Peter Roth (Hebrew: פיטר רוט; born on September 17, 1974) is an Israeli singer and record producer, and a member of the Israeli rock band Monica Sex.

Biography
Roth was born in Bat Yam to a musician couple. His father, a member in an Israeli army band, taught Peter to play the guitar at a young age. Roth played basketball in high school, but he wasn't tall enough to be good at it; he then took music lessons instead. Roth was a member of a few teenage bands, in which he met Shachar Even-Tzur.

In the middle of the 90s, Roth joined Monica Sex, which already included Even-Tzur, Yahaly Sobol and Yossi Khamami. The band had many performances in Tel Aviv, garnered a following, and signed a contract with Hed Artzi. In 1995 the band released the album Ptzaim Veneshikot (Wounds and Kisses), which sold a few tens of thousands of copies. In 1996 the band moved to New York City. After a year and half they disbanded.
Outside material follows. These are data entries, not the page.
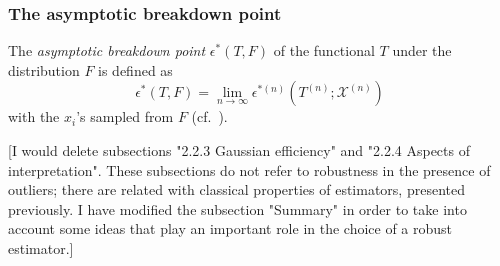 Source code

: 

\subsubsection{The asymptotic breakdown point}

The \emph{asymptotic breakdown point} $\epsilon^*(T, F)$ of the functional
$T$ under the distribution $F$ is defined as
\[
    \epsilon^*(T, F) = \lim_{n\rightarrow\infty} \epsilon^{*(n)}(T^{(n)}; \mathcal{X}^{(n)})
\]
with the $x_i$'s sampled from $F$ (cf.\ \citealp{hampel:1971}).


\alert{[I would delete subsections "2.2.3 Gaussian efficiency" and "2.2.4
Aspects of interpretation". These subsections do not refer to robustness in the
presence of outliers; there are related with classical properties of
estimators, presented previously. I have modified the subsection "Summary" in
order to take into account some ideas that play an important role in the choice
of a robust estimator.]}






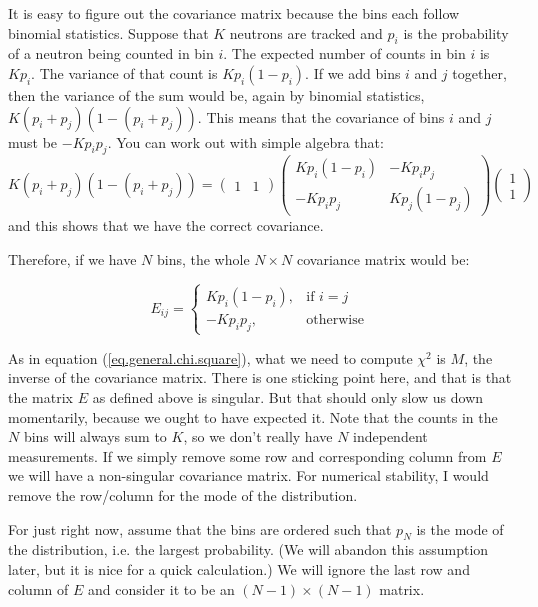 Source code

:\documentclass[letterpaper,12pt]{article}
\newcommand{\myMatrix}[1]{\bm{\mathit{#1}}}
\begin{document}
It is easy to figure out the covariance matrix because the bins each follow binomial statistics. Suppose that $K$ neutrons are tracked and $p_i$ is the probability of a neutron being counted in bin $i$. The expected number of counts in bin $i$ is $Kp_i$. The variance of that count is $Kp_i(1-p_i)$. If we add bins $i$ and $j$ together, then the variance of the sum would be, again by binomial statistics, $K(p_i+p_j)(1-(p_i+p_j))$. This means that the covariance of bins $i$ and $j$ must be $-Kp_ip_j$. You can work out with simple algebra that:
\begin{equation}
	K(p_i+p_j)(1-(p_i+p_j))=
	\begin{pmatrix}
		1 & 1
	\end{pmatrix}
	\begin{pmatrix}
	Kp_i(1-p_i) & -Kp_ip_j \\
	-Kp_ip_j & Kp_j(1-p_j) 
	\end{pmatrix}
	\begin{pmatrix}
	1 \\
	1
	\end{pmatrix}
\end{equation}
and this shows that we have the correct covariance.

Therefore, if we have $N$ bins, the whole $N \times N$ covariance matrix would be:

\begin{equation} \label{eq.cov.E}
	\myMatrix{E}_{ij}=
	\begin{cases}
		Kp_i(1-p_i), & \text{if } i=j \\
		-Kp_ip_j,  & \text{otherwise}
	\end{cases}
\end{equation}

As in equation (\ref{eq.general.chi.square}), what we need to compute $\chi^2$ is $\myMatrix{M}$, the inverse of the covariance matrix. There is one sticking point here, and that is that the matrix $\myMatrix{E}$ as defined above is singular. But that should only slow us down momentarily, because we ought to have expected it. Note that the counts in the $N$ bins will always sum to $K$, so we don't really have $N$ independent measurements. If we simply remove some row and corresponding column from $\myMatrix{E}$ we will have a non-singular covariance matrix. For numerical stability, I would remove the row/column for the mode of the distribution.

For just right now, assume that the bins are ordered such that $p_N$ is the mode of the distribution, i.e. the largest probability. (We will abandon this assumption later, but it is nice for a quick calculation.) We will ignore the last row and column of $\myMatrix{E}$ and consider it to be an $(N-1) \times (N-1)$ matrix.
\end{document}
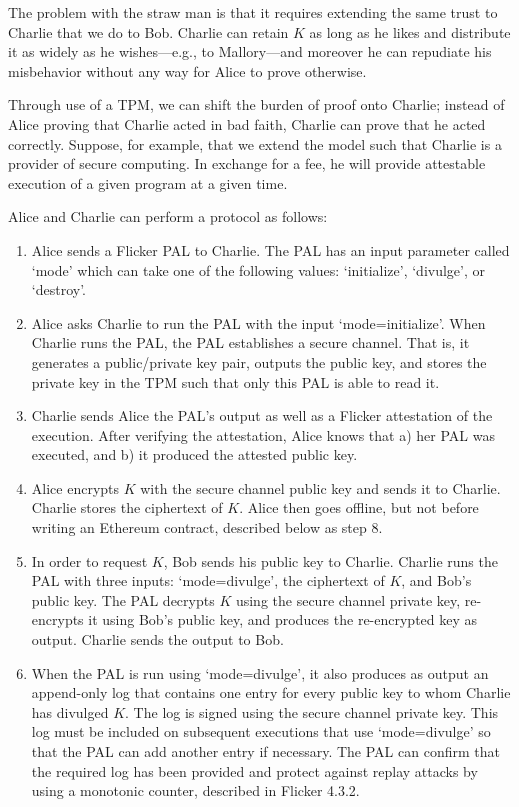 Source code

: \documentclass{article}
\begin{document}
The problem with the straw man is that it requires extending the same trust to Charlie that we do to Bob. Charlie can retain $K$ as long as he likes and distribute it as widely as he wishes---e.g., to Mallory---and moreover he can repudiate his misbehavior without any way for Alice to prove otherwise.

Through use of a TPM, we can shift the burden of proof onto Charlie; instead of Alice proving that Charlie acted in bad faith, Charlie can prove that he acted correctly. Suppose, for example, that we extend the model such that Charlie is a provider of secure computing. In exchange for a fee, he will provide attestable execution of a given program at a given time.

Alice and Charlie can perform a protocol as follows:

\begin{enumerate}

\item Alice sends a Flicker PAL to Charlie. The PAL has an input parameter called `mode' which can take one of the following values: `initialize', `divulge', or `destroy'. 

\item Alice asks Charlie to run the PAL with the input `mode=initialize'. When Charlie runs the PAL, the PAL establishes a secure channel. That is, it generates a public/private key pair, outputs the public key, and stores the private key in the TPM such that only this PAL is able to read it.

\item Charlie sends Alice the PAL's output as well as a Flicker attestation of the execution. After verifying the attestation, Alice knows that a) her PAL was executed, and b) it produced the attested public key.

\item Alice encrypts $K$ with the secure channel public key and sends it to Charlie. Charlie stores the ciphertext of $K$. Alice then goes offline, but not before writing an Ethereum contract, described below as step 8.

\item In order to request $K$, Bob sends his public key to Charlie. Charlie runs the PAL with three inputs: `mode=divulge', the ciphertext of $K$, and Bob's public key. The PAL decrypts $K$ using the secure channel private key, re-encrypts it using Bob's public key, and produces the re-encrypted key as output. Charlie sends the output to Bob.

\item When the PAL is run using `mode=divulge', it also produces as output an append-only log that contains one entry for every public key to whom Charlie has divulged $K$. The log is signed using the secure channel private key. This log must be included on subsequent executions that use `mode=divulge' so that the PAL can add another entry if necessary. The PAL can confirm that the required log has been provided and protect against replay attacks by using a monotonic counter, described in Flicker 4.3.2.


\end{enumerate}
\end{document}
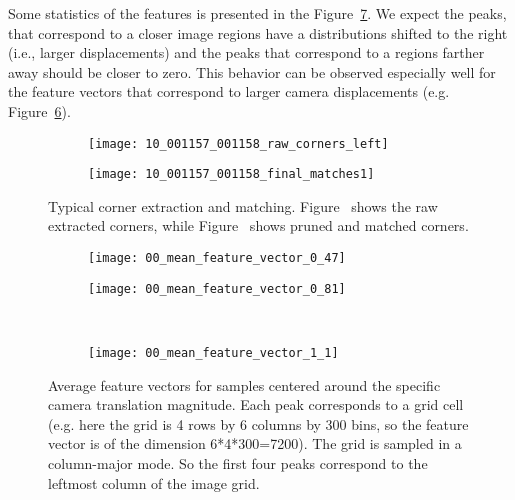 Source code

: Some statistics of the features is presented in the
Figure~\ref{fig:feature_vectors}. We expect the peaks, that correspond
to a closer image regions have a distributions shifted to the right
(i.e., larger displacements) and the peaks that correspond to a
regions farther away should be closer to zero.  This behavior can be
observed especially well for the feature vectors that correspond to
larger camera displacements (e.g. Figure~\ref{fig:1c}).

\begin{figure}[!ht]
  \centering
  \begin{subfigure}{.45\linewidth}
    \centering
    \texttt{[image: 10\_001157\_001158\_raw\_corners\_left]}
    \caption{}
    \label{fig:ex_corner_and_matching:corner}
  \end{subfigure}
  \begin{subfigure}{.45\linewidth}
    \texttt{[image: 10\_001157\_001158\_final\_matches1]}
    \caption{}
    \label{fig:ex_corner_and_matching:match}    
  \end{subfigure}
  \caption{Typical corner extraction and
    matching. Figure~ shows the raw
    extracted corners, while Figure~ shows
    pruned and matched corners.}
  \label{fig:ex_corner_and_matching}
\end{figure}

\begin{figure}[!ht]
  \centering
  \begin{subfigure}{.45\linewidth}
    \centering
    \texttt{[image: 00\_mean\_feature\_vector\_0\_47]}
    \caption{}\label{fig:1a}
  \end{subfigure}%
  \begin{subfigure}{.45\linewidth}
    \centering
    \texttt{[image: 00\_mean\_feature\_vector\_0\_81]}
    \caption{}\label{fig:1b}
  \end{subfigure}%
  \\
  \begin{subfigure}{\linewidth}
    \centering
    \texttt{[image: 00\_mean\_feature\_vector\_1\_1]}
    \caption{}\label{fig:1c}
  \end{subfigure}%
  \caption{Average feature vectors for samples centered around the
    specific camera translation magnitude.  Each peak corresponds to a
    grid cell (e.g. here the grid is 4 rows by 6 columns by 300 bins,
    so the feature vector is of the dimension 6*4*300=7200).  The grid
    is sampled in a column-major mode. So the first four peaks
    correspond to the leftmost column of the image grid.}
  \label{fig:feature_vectors}
\end{figure}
Roth came back to Israel and worked as a guitarist in bands of other artists, such as Eviatar Banai, Maor Cohen and Yahaly Sobol. He was also member of the bands HaZvuvim (The Flies) and Malkat HaPlakat (Queen of the Placard) and started to work as a producer.

In 2001, Monica Sex reunited and recorded the album Yehasim Ptuhim (Open Relationships). In 2003 the band worked with Shalom Hanoch, and later that year released its third album, Haiot Mahmad (Pets).

Roth started to work on a solo album in 2003 along with Dan Toren. He also worked with Arik Einstein, Izhar Ashdot and Maor Cohen.

In 2005, Roth released a single from his album Hi Ohevet (She Loves). By the end of that year, he had released the self-titled album, which won the ACUM Prize.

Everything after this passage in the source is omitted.